Kyoto School
The Kyoto School has become most well known, especially in the West, for its philosophies of religion. Indeed the initial reception of the Kyoto School in North America in particular took place in university departments of Religious Studies, where their philosophies of religion have frequently been viewed as representative of Mahāyāna Buddhism, specifically of the latter’s Zen and Shin (True Pure Land) schools.[2] While the exchange on these terms has been fruitful, this view can be misleading in two respects. First of all, even if, for most of the Kyoto School thinkers, a philosophy of religion is the ultimate arche and telos of their thought, it is hardly their sole concern. They address a full array of philosophical issues: metaphysics, ontology, epistemology, logic, philosophical anthropology, philosophy of history, philosophy of culture, philosophy of language, ethics, political theory, philosophy of art, etc.

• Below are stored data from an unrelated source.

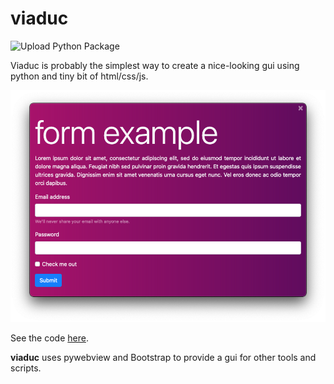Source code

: # viaduc
![Upload Python Package](https://github.com/dtmilano/viaduc/workflows/Upload%20Python%20Package/badge.svg)

Viaduc is probably the simplest way to create a nice-looking gui using python and tiny bit of html/css/js.

![form](./screenshots/form.png)

See the code [here](./examples/form.py).

**viaduc** uses pywebview and Bootstrap to provide a gui for other tools and scripts.
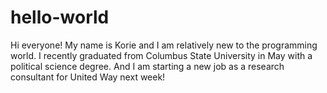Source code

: # hello-world
Hi everyone!
My name is Korie and I am relatively new to the programming world. 
I recently graduated from Columbus State University in May with a political science degree.
And I am starting a new job as a research consultant for United Way next week!
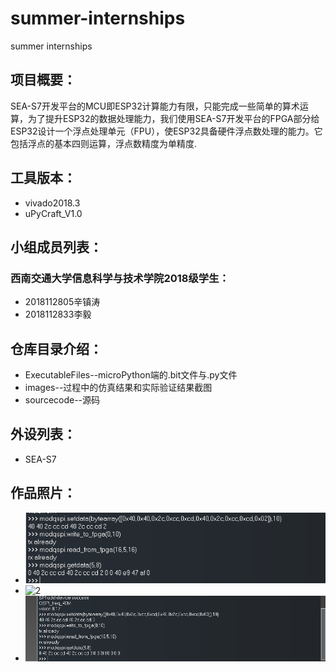 # summer-internships  
summer internships  
## 项目概要：
SEA-S7开发平台的MCU即ESP32计算能力有限，只能完成一些简单的算术运算，为了提升ESP32的数据处理能力，我们使用SEA-S7开发平台的FPGA部分给ESP32设计一个浮点处理单元（FPU），使ESP32具备硬件浮点数处理的能力。它包括浮点的基本四则运算，浮点数精度为单精度.
## 工具版本：  
* vivado2018.3
* uPyCraft_V1.0
## 小组成员列表：  
### 西南交通大学信息科学与技术学院2018级学生：
* 2018112805辛镇涛
* 2018112833李毅
## 仓库目录介绍：  
* ExecutableFiles--microPython端的.bit文件与.py文件  
* images--过程中的仿真结果和实际验证结果截图  
* sourcecode--源码  
## 外设列表：
* SEA-S7
## 作品照片：
* ![1](https://github.com/xzt1590/summer-internships/blob/master/images/2.7%E4%B9%98%E4%BB%A52.7.png)
* ![2](https://github.com/xzt1590/summer-internships/blob/master/images/2.7%E5%8A%A02.7.png)
* ![3](https://github.com/xzt1590/summer-internships/blob/master/images/2.7%E9%99%A4%E4%BB%A52.7.png)
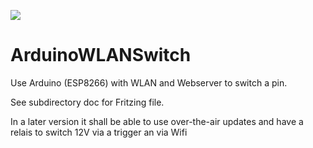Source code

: ![](https://travis-ci.com/sanddorn/ArduinoWLANSwitch.svg?token=5sLGdQDSurpANgr4evsw&branch=master)
# ArduinoWLANSwitch
Use Arduino (ESP8266) with WLAN and Webserver to switch a pin.

See subdirectory doc for Fritzing file.

In a later version it shall be able to use over-the-air updates and have a relais to switch 12V via a trigger an via Wifi
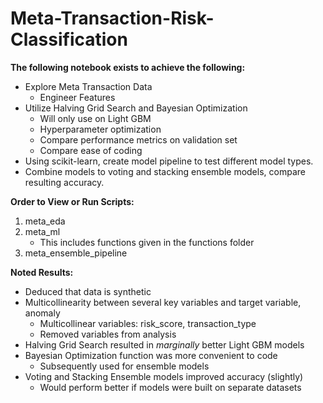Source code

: # Meta-Transaction-Risk-Classification
**The following notebook exists to achieve the following:**
- Explore Meta Transaction Data
   - Engineer Features
- Utilize Halving Grid Search and Bayesian Optimization
   - Will only use on Light GBM
   - Hyperparameter optimization
   - Compare performance metrics on validation set
   - Compare ease of coding 
- Using scikit-learn, create model pipeline to test different model types.
- Combine models to voting and stacking ensemble models, compare resulting accuracy.

**Order to View or Run Scripts:**
1. meta_eda
2. meta_ml
   - This includes functions given in the functions folder
3. meta_ensemble_pipeline

**Noted Results:**
- Deduced that data is synthetic
- Multicollinearity between several key variables and target variable, anomaly
  - Multicollinear variables: risk_score, transaction_type
  - Removed variables from analysis
- Halving Grid Search resulted in *marginally* better Light GBM models
- Bayesian Optimization function was more convenient to code
  - Subsequently used for ensemble models
- Voting and Stacking Ensemble models improved accuracy (slightly)
  - Would perform better if models were built on separate datasets

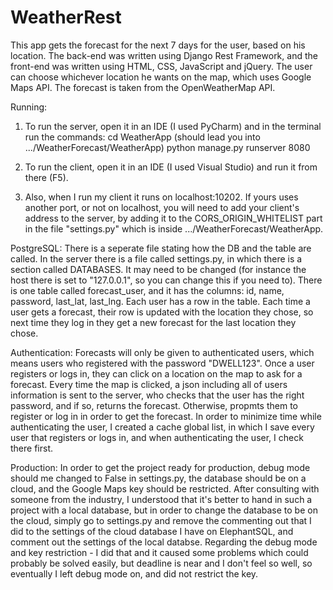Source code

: # WeatherRest

This app gets the forecast for the next 7 days for the user, based on his location.
The back-end was written using Django Rest Framework, and the front-end was written using HTML, CSS, JavaScript and jQuery.
The user can choose whichever location he wants on the map, which uses Google Maps API.
The forecast is taken from the OpenWeatherMap API.

Running:
1. To run the server, open it in an IDE (I used PyCharm) and in the terminal run the commands:
cd WeatherApp (should lead you into .../WeatherForecast/WeatherApp)
python manage.py runserver 8080

2. To run the client, open it in an IDE (I used Visual Studio) and run it from there (F5).

3. Also, when I run my client it runs on localhost:10202. If yours uses another port, or not on localhost, you will need to add your client's address to the server, by adding it to the CORS_ORIGIN_WHITELIST part in the file "settings.py" which is inside .../WeatherForecast/WeatherApp.

PostgreSQL:
There is a seperate file stating how the DB and the table are called.
In the server there is a file called settings.py, in which there is a section called DATABASES. It may need to be changed (for instance the host there is set to "127.0.0.1", so you can change this if you need to).
There is one table called forecast_user, and it has the columns: id, name, password, last_lat, last_lng.
Each user has a row in the table. Each time a user gets a forecast, their row is updated with the location they chose, so next time they log in they get a new forecast for the last location they chose.

Authentication:
Forecasts will only be given to authenticated users, which means users who registered with the password "DWELL123".
Once a user registers or logs in, they can click on a location on the map to ask for a forecast.
Every time the map is clicked, a json including all of users information is sent to the server, who checks that the user has the right password, and if so, returns the forecast. Otherwise, propmts them to register or log in in order to get the forecast.
In order to minimize time while authenticating the user, I created a cache global list, in which I save every user that registers or logs in, and when authenticating the user, I check there first.

Production:
In order to get the project ready for production, debug mode should me changed to False in settings.py, the database should be on a cloud, and the Google Maps key should be restricted.
After consulting with someone from the industry, I understood that it's better to hand in such a project with a local database, but in order to change the database to be on the cloud, simply go to settings.py and remove the commenting out that I did to the settings of the cloud database I have on ElephantSQL, and comment out the settings of the local databse.
Regarding the debug mode and key restriction - I did that and it caused some problems which could probably be solved easily, but deadline is near and I don't feel so well, so eventually I left debug mode on, and did not restrict the key.
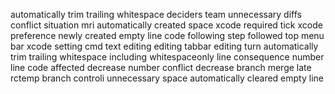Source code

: automatically trim trailing whitespace deciders team unnecessary diffs conflict situation mri automatically created space xcode required tick xcode preference newly created empty line code following step followed top menu bar xcode setting cmd text editing editing tabbar editing turn automatically trim trailing whitespace including whitespaceonly line consequence number line code affected decrease number conflict decrease branch merge late rctemp branch controli unnecessary space automatically cleared empty line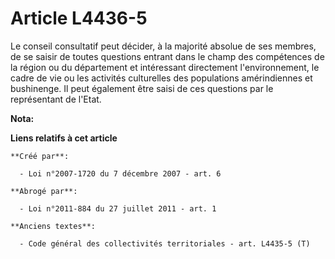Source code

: # Article L4436-5

Le conseil consultatif peut décider, à la majorité absolue de ses membres, de se saisir de toutes questions entrant dans le
champ des compétences de la région ou du département et intéressant directement l'environnement, le cadre de vie ou les
activités culturelles des populations amérindiennes et bushinenge. Il peut également être saisi de ces questions par le
représentant de l'Etat.

**Nota:**



**Liens relatifs à cet article**

	**Créé par**:

	  - Loi n°2007-1720 du 7 décembre 2007 - art. 6

	**Abrogé par**:

	  - Loi n°2011-884 du 27 juillet 2011 - art. 1

	**Anciens textes**:

	  - Code général des collectivités territoriales - art. L4435-5 (T)
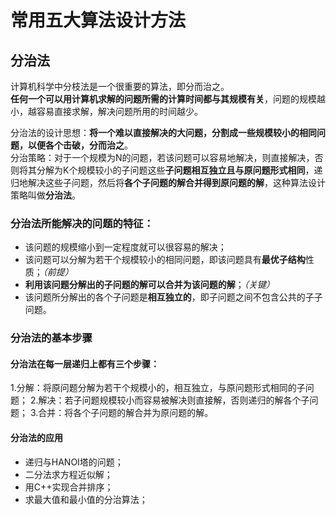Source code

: # 常用五大算法设计方法
## 分治法
计算机科学中分枝法是一个很重要的算法，即分而治之。     
**任何一个可以用计算机求解的问题所需的计算时间都与其规模有关**，问题的规模越小，越容易直接求解，解决问题所用的时间越少。     

分治法的设计思想：**将一个难以直接解决的大问题，分割成一些规模较小的相同问题，以便各个击破，分而治之**。     
分治策略：对于一个规模为N的问题，若该问题可以容易地解决，则直接解决，否则将其分解为K个规模较小的子问题这些**子问题相互独立且与原问题形式相同**，递归地解决这些子问题，然后将**各个子问题的解合并得到原问题的解**，这种算法设计策略叫做**分治法**。     
### 分治法所能解决的问题的特征：
- 该问题的规模缩小到一定程度就可以很容易的解决；
- 该问题可以分解为若干个规模较小的相同问题，即该问题具有**最优子结构**性质；*（前提）*
- **利用该问题分解出的子问题的解可以合并为该问题的解**；*（关键）*
- 该问题所分解出的各个子问题是**相互独立的**，即子问题之间不包含公共的子子问题。
### 分治法的基本步骤
#### 分治法在每一层递归上都有三个步骤：
1.分解：将原问题分解为若干个规模小的，相互独立，与原问题形式相同的子问题；
2.解决：若子问题规模较小而容易被解决则直接解，否则递归的解各个子问题；
3.合并：将各个子问题的解合并为原问题的解。
#### 分治法的应用
- 递归与HANOI塔的问题；
- 二分法求方程近似解；
- 用C++实现合并排序；
- 求最大值和最小值的分治算法；

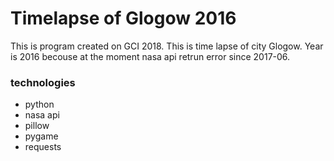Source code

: # Timelapse of Glogow 2016

This is program created on GCI 2018. This is time lapse of city Glogow. Year is 2016 becouse at the moment nasa api retrun error since 2017-06.

### technologies

- python
- nasa api
- pillow
- pygame
- requests
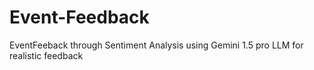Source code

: # Event-Feedback
EventFeeback through  Sentiment Analysis using Gemini 1.5 pro LLM for realistic feedback

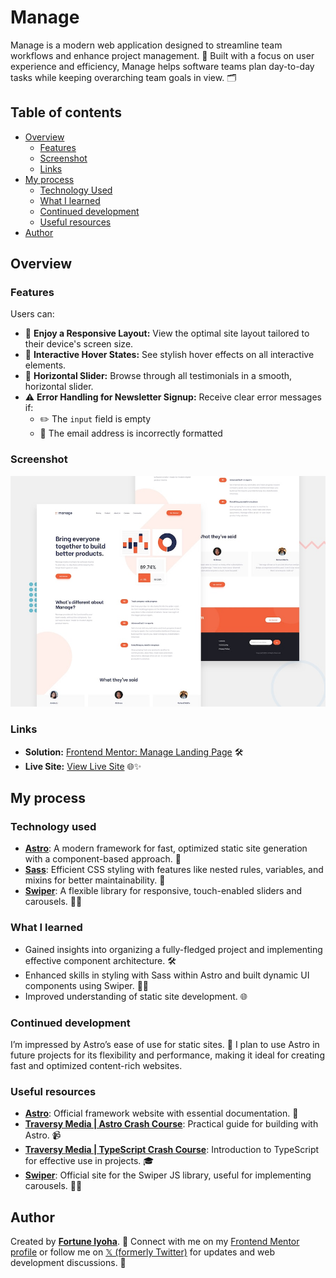 # Manage

Manage is a modern web application designed to streamline team workflows and enhance project management. 🚀 Built with a focus on user experience and efficiency, Manage helps software teams plan day-to-day tasks while keeping overarching team goals in view. 🗂️

## Table of contents

- [Overview](#overview)
  - [Features](#features)
  - [Screenshot](#screenshot)
  - [Links](#links)
- [My process](#my-process)
  - [Technology Used](#technology-used)
  - [What I learned](#what-i-learned)
  - [Continued development](#continued-development)
  - [Useful resources](#useful-resources)
- [Author](#author)

## Overview

### Features

Users can:

- 📱 **Enjoy a Responsive Layout:** View the optimal site layout tailored to their device's screen size.
- 🎨 **Interactive Hover States:** See stylish hover effects on all interactive elements.
- 🎠 **Horizontal Slider:** Browse through all testimonials in a smooth, horizontal slider.
- ⚠️ **Error Handling for Newsletter Signup:** Receive clear error messages if:
  - ✏️ The `input` field is empty
  - 📧 The email address is incorrectly formatted

### Screenshot

![website preview](public/manage.jpg)

### Links

- **Solution:** [Frontend Mentor: Manage Landing Page](https://www.frontendmentor.io/solutions/manage-landing-page-TmNbtDofJM) 🛠️
- **Live Site:** [View Live Site](https://manage-e9a.pages.dev/) 🌐✨

## My process

### Technology used

- [**Astro**](https://astro.build/): A modern framework for fast, optimized static site generation with a component-based approach. 🚀
- [**Sass**](https://sass-lang.com/): Efficient CSS styling with features like nested rules, variables, and mixins for better maintainability. 🎨
- [**Swiper**](https://swiperjs.com): A flexible library for responsive, touch-enabled sliders and carousels. 📱✨

### What I learned

- Gained insights into organizing a fully-fledged project and implementing effective component architecture. 🛠️
- Enhanced skills in styling with Sass within Astro and built dynamic UI components using Swiper. 🎨🚀
- Improved understanding of static site development. 🌐

### Continued development

I’m impressed by Astro’s ease of use for static sites. 🌟 I plan to use Astro in future projects for its flexibility and performance, making it ideal for creating fast and optimized content-rich websites.

### Useful resources

- [**Astro**](https://astro.build): Official framework website with essential documentation. 🚀
- [**Traversy Media | Astro Crash Course**](https://youtu.be/Oi9z5gfIHJs?si=8CuMfRjG3gN5uENH): Practical guide for building with Astro. 📹
- [**Traversy Media | TypeScript Crash Course**](https://youtu.be/BCg4U1FzODs?si=X1fGHsmifXMKNf35): Introduction to TypeScript for effective use in projects. 🎓
- [**Swiper**](https://swiperjs.com): Official site for the Swiper JS library, useful for implementing carousels. 📱✨

## Author

Created by [**Fortune Iyoha**](https://linktr.ee/fortuneiyoha). 🌟 Connect with me on my [Frontend Mentor profile](https://www.frontendmentor.io/profile/fortuneiyoha) or follow me on [𝕏 (formerly Twitter)](https://x.com/fortuneiyoha) for updates and web development discussions. 💬
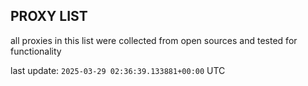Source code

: ## PROXY LIST

all proxies in this list were collected from open sources and tested for functionality

last update: `2025-03-29 02:36:39.133881+00:00` UTC
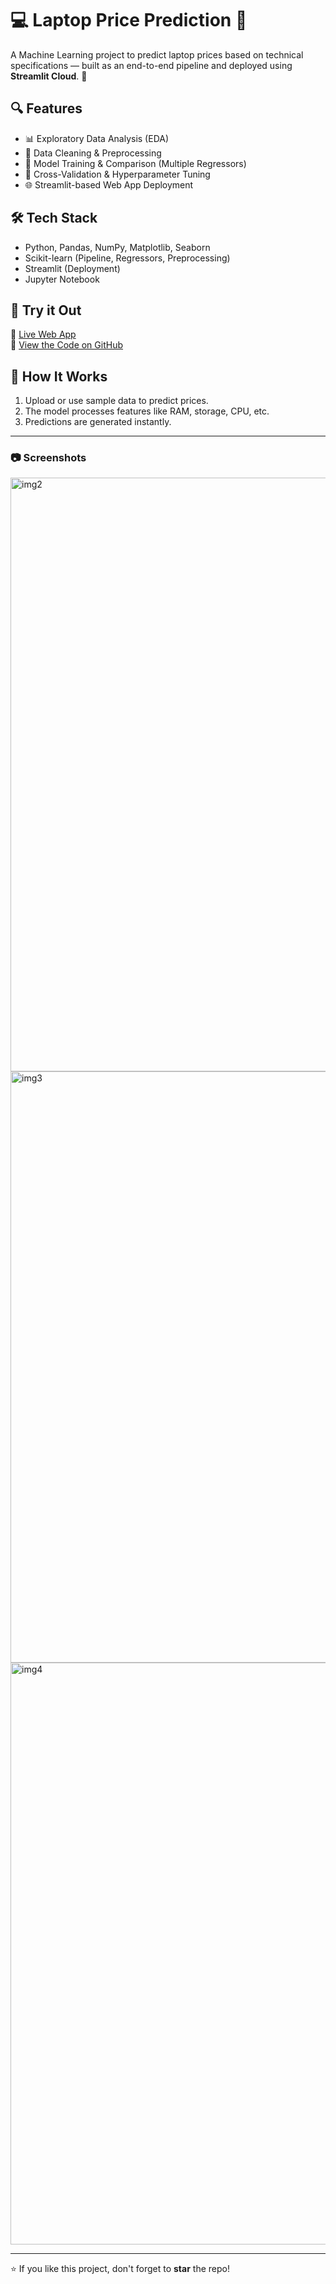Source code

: # 💻 Laptop Price Prediction 🎯

A Machine Learning project to predict laptop prices based on technical specifications — built as an end-to-end pipeline and deployed using **Streamlit Cloud**. 🚀

## 🔍 Features
- 📊 Exploratory Data Analysis (EDA)
- 🧹 Data Cleaning & Preprocessing
- 🧠 Model Training & Comparison (Multiple Regressors)
- 🧪 Cross-Validation & Hyperparameter Tuning
- 🌐 Streamlit-based Web App Deployment

## 🛠️ Tech Stack
- Python, Pandas, NumPy, Matplotlib, Seaborn
- Scikit-learn (Pipeline, Regressors, Preprocessing)
- Streamlit (Deployment)
- Jupyter Notebook

## 🚀 Try it Out
🔗 [Live Web App](https://laptop-price-prediction-pmmcjld9hb9aijrsaqwhui.streamlit.app/)  
📂 [View the Code on GitHub](https://github.com/kunl222/Laptop-Price-Prediction)

## 🧠 How It Works
1. Upload or use sample data to predict prices.
2. The model processes features like RAM, storage, CPU, etc.
3. Predictions are generated instantly.

---

### 📷 Screenshots
<img width="950" alt="img2" src="https://github.com/user-attachments/assets/247e70a2-4654-4f41-a6c1-73c6fb8ff39e" />
<img width="946" alt="img3" src="https://github.com/user-attachments/assets/b5b0fddc-536e-4d26-88e9-ab5ff9c52a60" />
<img width="931" alt="img4" src="https://github.com/user-attachments/assets/f82a626f-7153-4490-a5ef-0ab9f537c180" />

---

⭐ If you like this project, don't forget to **star** the repo!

Secondly, even when their focus is on the philosophy of religion, they approach this topic in a non-dogmatic and often surprisingly non-sectarian manner, drawing on and reinterpreting, for example, Christian sources along with Buddhist ones. Even Nishitani, who did in fact come to identify his thought with “the standpoint of Zen,” adamantly refused the label of a “natural theologian of Zen.” He claimed that: “If I have frequently had occasion to deal with the standpoints of Buddhism, and particularly Zen Buddhism, the fundamental reason is that [the original form of reality and the original countenance of human being] seem to me to appear there most plainly and unmistakably” (NKC X, 288; Nishitani 1982, 261).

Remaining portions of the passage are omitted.